Para abordar esta compleja problemática, he realizado una investigación exhaustiva que arroja conclusiones determinantes. Me centraré en dos pilares fundamentales:
- La persistencia de la agresividad: Coincido con Bárbara Zorrilla, quien sostiene: “Un maltratador, lejos de cambiar, lo que va a ir haciendo es seguir incrementando su agresividad y su comportamiento violento porque cada vez se va a sentir más legitimado”.
- La raíz del problema: Aunque participen en programas de ayuda, resulta complejo modificar la mentalidad de los agresores, dado que el origen de estas conductas suele gestarse desde la infancia. Por ello, la educación, tanto en el ámbito familiar como escolar, es un factor determinante.

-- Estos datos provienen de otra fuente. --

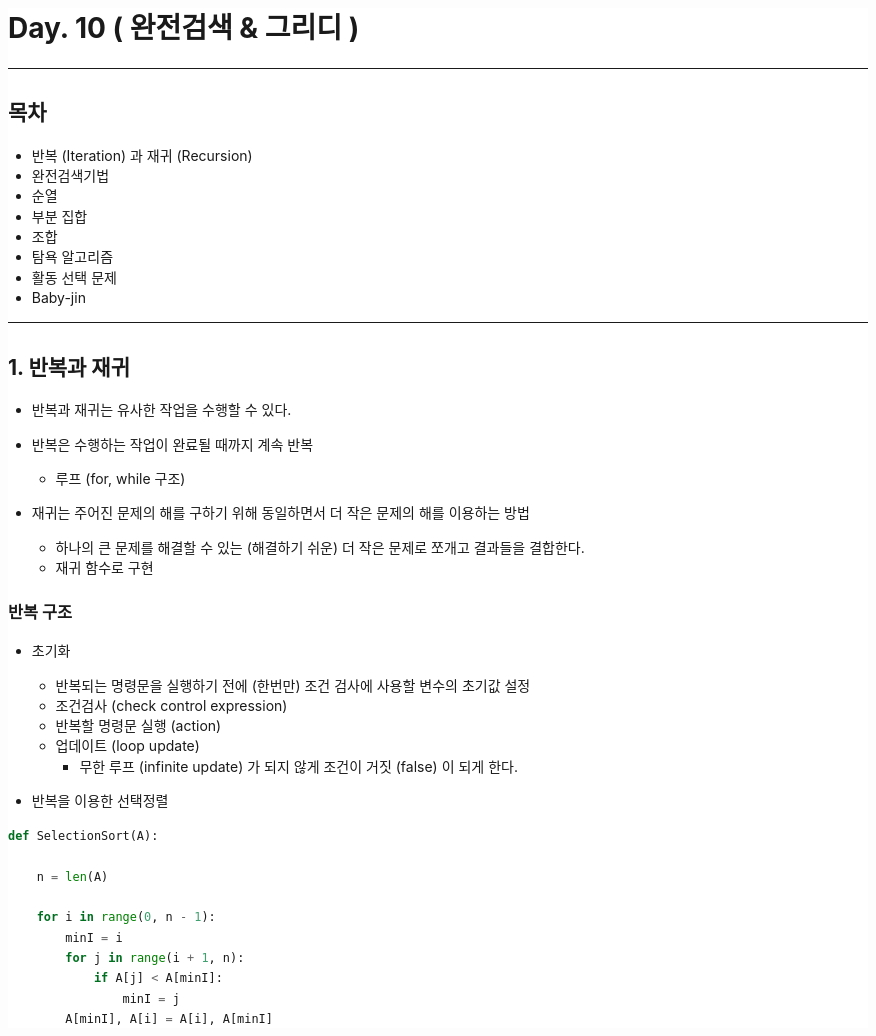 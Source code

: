 # Day. 10 ( 완전검색 & 그리디 )

---

## 목차

- 반복 (Iteration) 과 재귀 (Recursion)
- 완전검색기법
- 순열
- 부분 집합
- 조합
- 탐욕 알고리즘
- 활동 선택 문제
- Baby-jin

---

## 1. 반복과 재귀

- 반복과 재귀는 유사한 작업을 수행할 수 있다.

- 반복은 수행하는 작업이 완료될 때까지 계속 반복
    - 루프 (for, while 구조)
    
- 재귀는 주어진 문제의 해를 구하기 위해 동일하면서 더 작은 문제의 해를 이용하는 방법
    - 하나의 큰 문제를 해결할 수 있는 (해결하기 쉬운) 더 작은 문제로 쪼개고 결과들을 결합한다.
    - 재귀 함수로 구현

### 반복 구조

- 초기화
    - 반복되는 명령문을 실행하기 전에 (한번만) 조건 검사에 사용할 변수의 초기값 설정
    - 조건검사 (check control expression)
    - 반복할 명령문 실행 (action)
    - 업데이트 (loop update)
        - 무한 루프 (infinite update) 가 되지 않게 조건이 거짓 (false) 이 되게 한다.

- 반복을 이용한 선택정렬

```python
def SelectionSort(A):
    
    n = len(A)
    
    for i in range(0, n - 1):
        minI = i
        for j in range(i + 1, n):
            if A[j] < A[minI]:
                minI = j
        A[minI], A[i] = A[i], A[minI]
```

Evidencias desde la realidad social
En el programa Salvados de Jordi Évole, se expone con claridad el perfil de un agresor. En la entrevista, observamos cómo un individuo que ha asistido a un programa de rehabilitación no muestra cambios en su estructura de pensamiento. Algunas de sus declaraciones son reveladoras:
“Al no tener antecedentes, no ingresé en prisión, pero debía cumplir dos cosas: no tener ningún delito e ir obligatoriamente a un programa de rehabilitación para maltratadores”.
Al asistir por imposición legal y no por voluntad propia, el sujeto carece de una verdadera toma de conciencia sobre sus actos. Otro comentario que refuerza este argumento es: “La machacaba y se me daba bien”. Este testimonio confirma que, tras el proceso de rehabilitación, el individuo mantiene su ideología machista, normalizada a través de su proceso de socialización.
Conclusión: La necesidad de un cambio sistémico
¿Realmente es posible la reeducación? Tras analizar estos testimonios, mi postura se mantiene firme: la respuesta es negativa. Como señala Jorge Freudenthal:
“Los maltratadores no tienen una enfermedad mental, tienen una ideología y una forma de pensar que te lleva a comportarte de una determinada manera y todo ello sustentado por un sistema social que permite eso”.
En definitiva, la importancia de la educación desde la infancia es vital. Como futura docente, mi compromiso es trabajar activamente para transformar estas estructuras sociales, con el objetivo de erradicar los casos de violencia de género en el futuro.